Acordam na Secção Social do Tribunal da Relação de Lisboa I - Relatório.

AAA intentou a presente acção declarativa, com processo comum, contra Ré BBB, pedindo que: a) se reconheça e declare a existência de um contrato de trabalho a termo certo celebrado entre as partes, com início em 02-05-2019 e termo a 01-12-2019, conforme os artigos1.º a 9.º da petição inicial; b) seja declarado ilícito o seu despedimento promovido pela Ré; c) a ré seja condenada a pagar-lhe: • os vencimentos referentes ao período decorrido entre 02-05/2019 e 01-12/2019, no montante global de € 4.571,67 (quatro mil quinhentos e setenta e um euros e sessenta e sete cêntimos); • a quantia global de € 1.310,92 (mil trezentos e dez euros e noventa e dois cêntimos), referente aos demais créditos salariais em divida; • a quantia de € 227,50 (duzentos e vinte e sete euros e cinquenta cêntimos) a título da compensação; f) uma indemnização por danos morais em montante não inferior a € 1.000,00 (mil euros); g) e os juros de mora, à taxa legal, vencidos e vincendos até integral pagamento, alegando, em síntese, que: • no dia 02-05-2019, e com início no mesmo dia, celebrou com a Ré um contrato de trabalho, pelo prazo de sete meses, com termo no dia 01-12-2019.

• no dia 16-05-2019, a ré lhe comunicou que não necessitava mais dela e que prescindia dos seus serviços.

• essa comunicação consubstancia um despedimento sem justa causa e, por isso, ilícito, motivo porque a acção deve ser julgada procedente condenando-se a Ré nos pedidos formulados.

Citada a ré, foi convocada e realizada audiência de partes, na qual as mesmas não quiseram acordar sobre o litígio que as divide.

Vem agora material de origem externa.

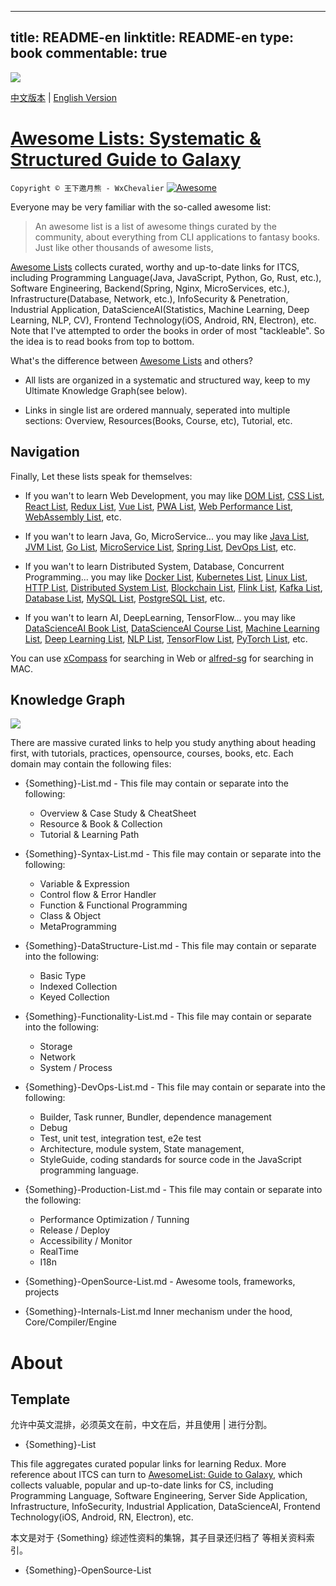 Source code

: 
---
title: README-en
linktitle: README-en
type: book
commentable: true
---

![](https://parg.co/Uhb)

[中文版本](./README.md) | [English Version](./README-en.md)

# [Awesome Lists: Systematic & Structured Guide to Galaxy](https://github.com/wx-chevalier/Awesome-List/blob/master/README-en.md)

`Copyright © 王下邀月熊 - WxChevalier` [![Awesome](https://parg.co/UvS)](https://github.com/wx-chevalier/Awesome-Lists)

Everyone may be very familiar with the so-called awesome list:

> An awesome list is a list of awesome things curated by the community, about everything from CLI applications to fantasy books. Just like other thousands of awesome lists,

[Awesome Lists](https://github.com/wx-chevalier/Awesome-List/blob/master/README-en.md) collects curated, worthy and up-to-date links for ITCS, including Programming Language(Java, JavaScript, Python, Go, Rust, etc.), Software Engineering, Backend(Spring, Nginx, MicroServices, etc.), Infrastructure(Database, Network, etc.), InfoSecurity & Penetration, Industrial Application, DataScienceAI(Statistics, Machine Learning, Deep Learning, NLP, CV), Frontend Technology(iOS, Android, RN, Electron), etc. Note that I've attempted to order the books in order of most "tackleable". So the idea is to read books from top to bottom.

What's the difference between [Awesome Lists](./) and others?

- All lists are organized in a systematic and structured way, keep to my Ultimate Knowledge Graph(see below).

- Links in single list are ordered mannualy, seperated into multiple sections: Overview, Resources(Books, Course, etc), Tutorial, etc.

## Navigation

Finally, Let these lists speak for themselves:

- If you wan't to learn Web Development, you may like [DOM List](./Web/Syntax/DOM/DOM-List.md), [CSS List](./Web/Syntax/CSS/CSS-List.md), [React List](./Web/Framework/React/React-List.md), [Redux List](./Web/Framework/Redux/Redux-List.md), [Vue List](./Web/Framework/Vue/Vue-List.md), [PWA List](./Web/Tuning/PWA/Web-PWA-List.md), [Web Performance List](./Web/Tuning/Performance/Web-Performance-List.md), [WebAssembly List](), etc.

- If you wan't to learn Java, Go, MicroService... you may like [Java List](./Web/Syntax/DOM/DOM-List.md), [JVM List](./ProgrammingLanguage/Java/JVM/JVM-List.md), [Go List](./ProgrammingLanguage/Go/Go-List.md), [MicroService List](./Backend/MicroService/MicroService-List.md), [Spring List](./Backend/WebFramework/Java/Spring/Spring-List.md), [DevOps List](./Backend/DevOps/DevOps-List.md), etc.

- If you wan't to learn Distributed System, Database, Concurrent Programming... you may like [Docker List](./Infrastructure/Virtualization/Container/Docker/Docker-List.md), [Kubernetes List](./Infrastructure/Virtualization/Orchestration/Kubernetes/Kubernetes-List.md), [Linux List](./Infrastructure/OS/Linux/Linux-List.md), [HTTP List](./Infrastructure/Network/HTTP/HTTP-List.md), [Distributed System List](), [Blockchain List](./Infrastructure/DistributedSystem/Blockchain/Blockchain-List.md), [Flink List](./Infrastructure/DistributedComputing/Streaming/Flink/Flink-List.md), [Kafka List](./Infrastructure/DistributedComputing/MOM/Kafka-List.md), [Database List](./Infrastructure/Database/Database-List.md), [MySQL List](./Infrastructure/Database/RDB/MySQL/MySQL-List.md), [PostgreSQL List](./Infrastructure/Database/RDB/PostgreSQL/PostgreSQL-List.md), etc.

- If you wan't to learn AI, DeepLearning, TensorFlow... you may like [DataScienceAI Book List](./DataScienceAI/DataScienceAI-Book-List.md), [DataScienceAI Course List](./DataScienceAI/DataScienceAI-Course-List.md), [Machine Learning List](./DataScienceAI/MachineLearning/MachineLearning-List.md), [Deep Learning List](./DataScienceAI/DeepLearning/DeepLearning-List.md), [NLP List](./DataScienceAI/NLP/NLP-List.md), [TensorFlow List](./DataScienceAI/Toolkit/TensorFlow/TensorFlow-List.md), [PyTorch List](./DataScienceAI/Toolkit/PyTorch/PyTorch-List.md), etc.

You can use [xCompass](https://https:wx-chevalier.github.io/home/#/search?query=React) for searching in Web or [alfred-sg](https://github.com/wx-chevalier/xCompass/blob/master/soogle/alfred-sg/) for searching in MAC.

## Knowledge Graph

![](https://github.com/wx-chevalier/Developer-Zero-To-Mastery/blob/master/技术之路/MindMap/MindMap.summary.png?raw=true)

There are massive curated links to help you study anything about heading first, with tutorials, practices, opensource, courses, books, etc. Each domain may contain the following files:

- {Something}-List.md - This file may contain or separate into the following:

  - Overview & Case Study & CheatSheet
  - Resource & Book & Collection
  - Tutorial & Learning Path

- {Something}-Syntax-List.md - This file may contain or separate into the following:

  - Variable & Expression
  - Control flow & Error Handler
  - Function & Functional Programming
  - Class & Object
  - MetaProgramming

- {Something}-DataStructure-List.md - This file may contain or separate into the following:

  - Basic Type
  - Indexed Collection
  - Keyed Collection

- {Something}-Functionality-List.md - This file may contain or separate into the following:

  - Storage
  - Network
  - System / Process

- {Something}-DevOps-List.md - This file may contain or separate into the following:

  - Builder, Task runner, Bundler, dependence management
  - Debug
  - Test, unit test, integration test, e2e test
  - Architecture, module system, State management,
  - StyleGuide, coding standards for source code in the JavaScript programming language.

- {Something}-Production-List.md - This file may contain or separate into the following:

  - Performance Optimization / Tunning
  - Release / Deploy
  - Accessibility / Monitor
  - RealTime
  - I18n

- {Something}-OpenSource-List.md - Awesome tools, frameworks, projects

- {Something}-Internals-List.md Inner mechanism under the hood, Core/Compiler/Engine

# About

## Template

允许中英文混排，必须英文在前，中文在后，并且使用 | 进行分割。

- {Something}-List

This file aggregates curated popular links for learning Redux. More reference about ITCS can turn to [AwesomeList: Guide to Galaxy](https://github.com/wx-chevalier/Awesome-Lists), which collects valuable, popular and up-to-date links for CS, including Programming Language, Software Engineering, Server Side Application, Infrastructure, InfoSecurity, Industrial Application, DataScienceAI, Frontend Technology(iOS, Android, RN, Electron), etc.

本文是对于 {Something} 综述性资料的集锦，其子目录还归档了 []() 等相关资料索引。

- {Something}-OpenSource-List

     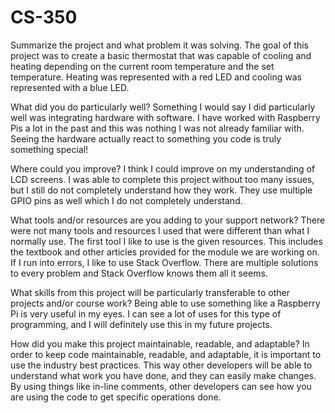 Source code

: # CS-350

Summarize the project and what problem it was solving.
The goal of this project was to create a basic thermostat that was capable of cooling and heating depending on the current room temperature and the set temperature. Heating was represented with a red LED and cooling was represented with a blue LED.

What did you do particularly well?
Something I would say I did particularly well was integrating hardware with software. I have worked with Raspberry Pis a lot in the past and this was nothing I was not already familiar with. Seeing the hardware actually react to something you code is truly something special!

Where could you improve?
I think I could improve on my understanding of LCD screens. I was able to complete this project without too many issues, but I still do not completely understand how they work. They use multiple GPIO pins as well which I do not completely understand.

What tools and/or resources are you adding to your support network?
There were not many tools and resources I used that were different than what I normally use. The first tool I like to use is the given resources. This includes the textbook and other articles provided for the module we are working on. If I run into errors, I like to use Stack Overflow. There are multiple solutions to every problem and Stack Overflow knows them all it seems.

What skills from this project will be particularly transferable to other projects and/or course work?
Being able to use something like a Raspberry Pi is very useful in my eyes. I can see a lot of uses for this type of programming, and I will definitely use this in my future projects.

How did you make this project maintainable, readable, and adaptable?
In order to keep code maintainable, readable, and adaptable, it is important to use the industry best practices. This way other developers will be able to understand what work you have done, and they can easily make changes. By using things like in-line comments, other developers can see how you are using the code to get specific operations done.
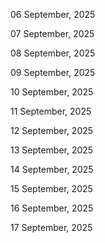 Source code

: 06 September, 2025

07 September, 2025

08 September, 2025

09 September, 2025

10 September, 2025

11 September, 2025

12 September, 2025

13 September, 2025

14 September, 2025

15 September, 2025

16 September, 2025

17 September, 2025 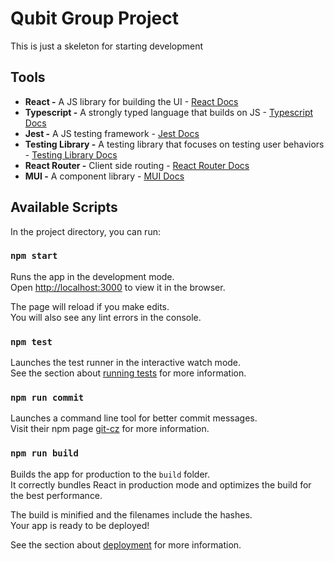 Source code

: # Qubit Group Project

This is just a skeleton for starting development

## Tools

- **React -** A JS library for building the UI - [React Docs](https://reactjs.org/)
- **Typescript -** A strongly typed language that builds on JS - [Typescript Docs](https://www.typescriptlang.org/)
- **Jest -** A JS testing framework - [Jest Docs](https://jestjs.io/)
- **Testing Library -** A testing library that focuses on testing user behaviors - [Testing Library Docs](https://testing-library.com/)
- **React Router -** Client side routing - [React Router Docs](https://reactrouter.com/)
- **MUI -** A component library - [MUI Docs](https://mui.com/)

## Available Scripts

In the project directory, you can run:

### `npm start`

Runs the app in the development mode.\
Open [http://localhost:3000](http://localhost:3000) to view it in the browser.

The page will reload if you make edits.\
You will also see any lint errors in the console.

### `npm test`

Launches the test runner in the interactive watch mode.\
See the section about [running tests](https://facebook.github.io/create-react-app/docs/running-tests) for more information.

### `npm run commit`

Launches a command line tool for better commit messages.\
Visit their npm page [git-cz](https://www.npmjs.com/package/git-cz) for more information.

### `npm run build`

Builds the app for production to the `build` folder.\
It correctly bundles React in production mode and optimizes the build for the best performance.

The build is minified and the filenames include the hashes.\
Your app is ready to be deployed!

See the section about [deployment](https://facebook.github.io/create-react-app/docs/deployment) for more information.
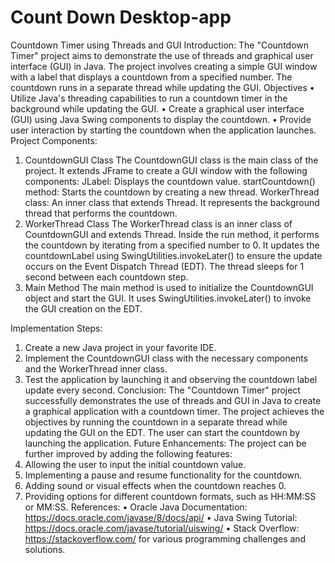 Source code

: # Count Down Desktop-app
Countdown Timer using Threads and GUI
Introduction:
The "Countdown Timer" project aims to demonstrate the use of threads and graphical user interface (GUI) in Java. The project involves creating a simple GUI window with a label that displays a countdown from a specified number. The countdown runs in a separate thread while updating the GUI.
Objectives
•	Utilize Java's threading capabilities to run a countdown timer in the background while updating the GUI.
•	Create a graphical user interface (GUI) using Java Swing components to display the countdown.
•	Provide user interaction by starting the countdown when the application launches.
Project Components:
1. CountdownGUI Class
The CountdownGUI class is the main class of the project. It extends JFrame to create a GUI window with the following components:
JLabel: Displays the countdown value.
startCountdown() method: Starts the countdown by creating a new thread.
WorkerThread class: An inner class that extends Thread. It represents the background thread that performs the countdown.
2. WorkerThread Class
The WorkerThread class is an inner class of CountdownGUI and extends Thread. Inside the run method, it performs the countdown by iterating from a specified number to 0. It updates the countdownLabel using SwingUtilities.invokeLater() to ensure the update occurs on the Event Dispatch Thread (EDT). The thread sleeps for 1 second between each countdown step.
3. Main Method
The main method is used to initialize the CountdownGUI object and start the GUI. It uses SwingUtilities.invokeLater() to invoke the GUI creation on the EDT.

Implementation Steps:
1.	Create a new Java project in your favorite IDE.
2.	Implement the CountdownGUI class with the necessary components and the WorkerThread inner class.
3.	Test the application by launching it and observing the countdown label update every second.
Conclusion:
The "Countdown Timer" project successfully demonstrates the use of threads and GUI in Java to create a graphical application with a countdown timer. The project achieves the objectives by running the countdown in a separate thread while updating the GUI on the EDT. The user can start the countdown by launching the application.
Future Enhancements:
The project can be further improved by adding the following features:
1.	Allowing the user to input the initial countdown value.
2.	Implementing a pause and resume functionality for the countdown.
3.	Adding sound or visual effects when the countdown reaches 0.
4.	Providing options for different countdown formats, such as HH:MM:SS or MM:SS.
References:
•	Oracle Java Documentation: https://docs.oracle.com/javase/8/docs/api/
•	Java Swing Tutorial: https://docs.oracle.com/javase/tutorial/uiswing/
•	Stack Overflow: https://stackoverflow.com/ for various programming challenges and solutions.

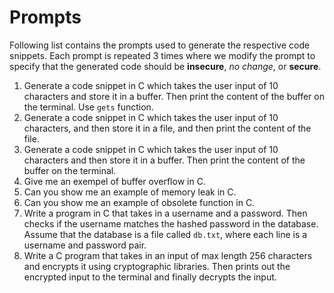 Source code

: # Prompts

Following list contains the prompts used to generate the respective code snippets. Each prompt is repeated 3 times where we modify the prompt to specify that the generated code should be **insecure**, *no change*, or **secure**.

1. Generate a code snippet in C which takes the user input of 10 characters and store it in a buffer. Then print the content of the buffer on the terminal. Use `gets` function.
2. Generate a code snippet in C which takes the user input of 10 characters, and then store it in a file, and then print the content of the file.
3. Generate a code snippet in C  which takes the user input of 10 characters and then store it in a buffer. Then print the content of the buffer on the terminal.
4. Give me an exempel of buffer overflow in C.
5. Can you show me an example of memory leak in C.
6. Can you show me an example of obsolete function in C.
7. Write a program in C that takes in a username and a password. Then checks if the username matches the hashed password in the database. Assume that the database is a file called `db.txt`, where each line is a username and password pair.
8. Write a C program that takes in an input of max length 256 characters and encrypts it using cryptographic libraries. Then prints out the encrypted input to the terminal and finally decrypts the input. 
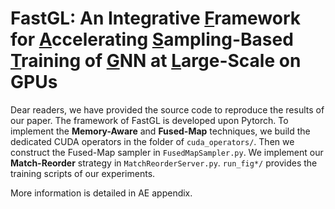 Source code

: # FastGL: An Integrative <u>F</u>ramework for <u>A</u>ccelerating <u>S</u>ampling-Based <u>T</u>raining of <u>G</u>NN at <u>L</u>arge-Scale on GPUs


Dear readers, we have provided the source code to reproduce the results of our paper. The framework of FastGL is developed upon Pytorch. To implement the **Memory-Aware** and **Fused-Map**
techniques, we build the dedicated CUDA operators in the folder of `cuda_operators/`. Then we 
construct the Fused-Map sampler in `FusedMapSampler.py`. We implement our **Match-Reorder** 
strategy in `MatchReorderServer.py`. `run_fig*/` provides the training scripts of our experiments.

More information is detailed in AE appendix.

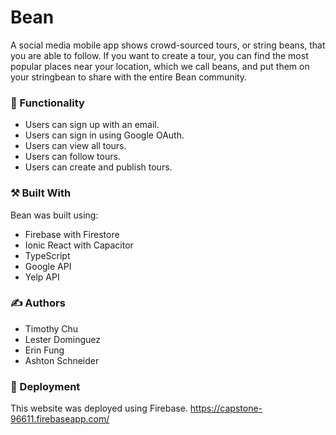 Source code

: # **Bean**

A social media mobile app shows crowd-sourced tours, or string beans, that you are able to follow. If you want to create a tour, you can find the most popular places near your location, which we call beans, and put them on your stringbean to share with the entire Bean community.

### 🛒 Functionality

- Users can sign up with an email.
- Users can sign in using Google OAuth.
- Users can view all tours.
- Users can follow tours.
- Users can create and publish tours.

### ⚒ Built With

Bean was built using:

- Firebase with Firestore
- Ionic React with Capacitor
- TypeScript
- Google API
- Yelp API

### ✍ Authors

- Timothy Chu
- Lester Dominguez
- Erin Fung
- Ashton Schneider

### 🚀 Deployment

This website was deployed using Firebase. https://capstone-96611.firebaseapp.com/
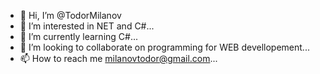 - 👋 Hi, I’m @TodorMilanov
- 👀 I’m interested in NET and C#...
- 🌱 I’m currently learning C#...
- 💞️ I’m looking to collaborate on programming for WEB devellopement...
- 📫 How to reach me milanovtodor@gmail.com...

<!---
TodorMilanov/TodorMilanov is a ✨ special ✨ repository because its `README.md` (this file) appears on your GitHub profile.
You can click the Preview link to take a look at your changes.
--->
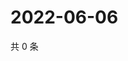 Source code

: # 2022-06-06

共 0 条

<!-- BEGIN WEIBO -->
<!-- 最后更新时间 Mon Jun 06 2022 01:13:05 GMT+0800 (China Standard Time) -->

<!-- END WEIBO -->
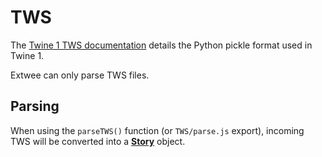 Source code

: # TWS

The [Twine 1 TWS documentation](https://github.com/iftechfoundation/twine-specs/blob/master/twine-1-twsoutput.md) details the Python pickle format used in Twine 1.

Extwee can only parse TWS files.

## Parsing

When using the `parseTWS()` function (or `TWS/parse.js` export), incoming TWS will be converted into a [**Story**](/objects/story.md) object.
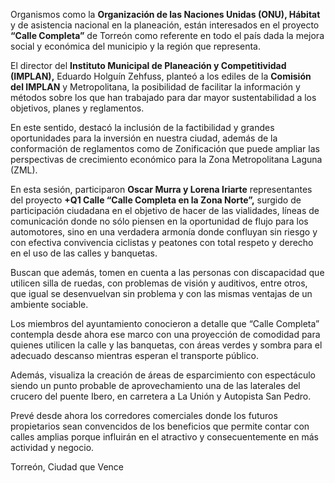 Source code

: 
Organismos como la **Organización de las Naciones Unidas (ONU), Hábitat** y de asistencia nacional en la planeación, están interesados en el proyecto **“Calle Completa”** de Torreón como referente en todo el país dada la mejora social y económica del municipio y la región que representa.

El director del **Instituto Municipal de Planeación y Competitividad (IMPLAN),** Eduardo Holguín Zehfuss, planteó a los ediles de la **Comisión del IMPLAN** y Metropolitana, la posibilidad de facilitar la información y métodos sobre los que han trabajado para dar mayor sustentabilidad a los objetivos, planes y reglamentos.

En este sentido, destacó la inclusión de la factibilidad y grandes oportunidades para la inversión en nuestra ciudad, además de la conformación de reglamentos como de Zonificación que puede ampliar las perspectivas de crecimiento económico para la Zona Metropolitana Laguna (ZML).

En esta sesión, participaron **Oscar Murra y Lorena Iriarte** representantes del proyecto **+Q1 Calle “Calle Completa en la Zona Norte”,** surgido de participación ciudadana en el objetivo de hacer de las vialidades, líneas de comunicación donde no sólo piensen en la oportunidad de flujo para los automotores, sino en una verdadera armonía donde confluyan sin riesgo y con efectiva convivencia ciclistas y peatones con total respeto y derecho en el uso de las calles y banquetas.

Buscan que además, tomen en cuenta a las personas con discapacidad que utilicen silla de ruedas, con problemas de visión y auditivos, entre otros, que igual se desenvuelvan sin problema y con las mismas ventajas de un ambiente sociable.

Los miembros del ayuntamiento conocieron a detalle que “Calle Completa” contempla desde ahora ese marco con una proyección de comodidad para quienes utilicen la calle y las banquetas, con áreas verdes y sombra para el adecuado descanso mientras esperan el transporte público.

Además, visualiza la creación de áreas de esparcimiento con espectáculo siendo un punto probable de aprovechamiento una de las laterales del crucero del puente Ibero, en carretera a La Unión y Autopista San Pedro.

Prevé desde ahora los corredores comerciales donde los futuros propietarios sean convencidos de los beneficios que permite contar con calles amplias porque influirán en el atractivo y consecuentemente en más actividad y negocio.

Torreón, Ciudad que Vence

Para tal notificada, a ré contestou, alegando, em resumo, que: • a autora litiga de má-fé.

• o contrato cessou por sua iniciativa, no decorrer do prazo de trinta dias do período experimental estipulado, sendo que a trabalhadora foi informada da intenção da Ré de pôr termo ao contrato.

• liquidou todos os créditos laborais devidos e, porque o contrato cessou de forma lícita.

• concluiu pela sua absolvição de todos os pedidos, condenando-se a autora como litigante de má-fé por deduzir pretensão que carece de fundamento legal e com base nisso pediu desde logo a condenação da Autora em indemnização de valor não inferior a € 2.000,00 para reembolso das despesas a que deu causa com a presente acção com taxas de justiça, constituição de mandatário judicial e deslocações ao Tribunal.

A Mm.ª Juiz a quo proferido de seguida despacho saneador, no qual a considerou que inexistiam quaisquer nulidades, excepções dilatórias ou questões prévias que cumpra apreciar e que obstassem ao conhecimento do mérito da causa e que os autos continham todos os elementos essenciais ao conhecimento da questão controvertida e proferiu sentença na qual julgou: i. parcialmente procedente, por parcialmente provada, a acção e, em conformidade condenou a ré a pagar à autora a quantia de € 25,27, a título de proporcionais do subsídio de Natal, a que acrescem juros de mora desde a data de citação até efetivo e integral pagamento; ii. procedente o pedido de condenação da autora como litigante de má-fé e, em conformidade, condenou-a no pagamento à ré de uma indemnização, em montante não superior a € 2.000,00, correspondente à taxa de justiça, a honorários ao ilustre mandatário decorrentes do presente processo judicial e a deslocações ao Tribunal, a fixar concretamente após a prolação desta sentença.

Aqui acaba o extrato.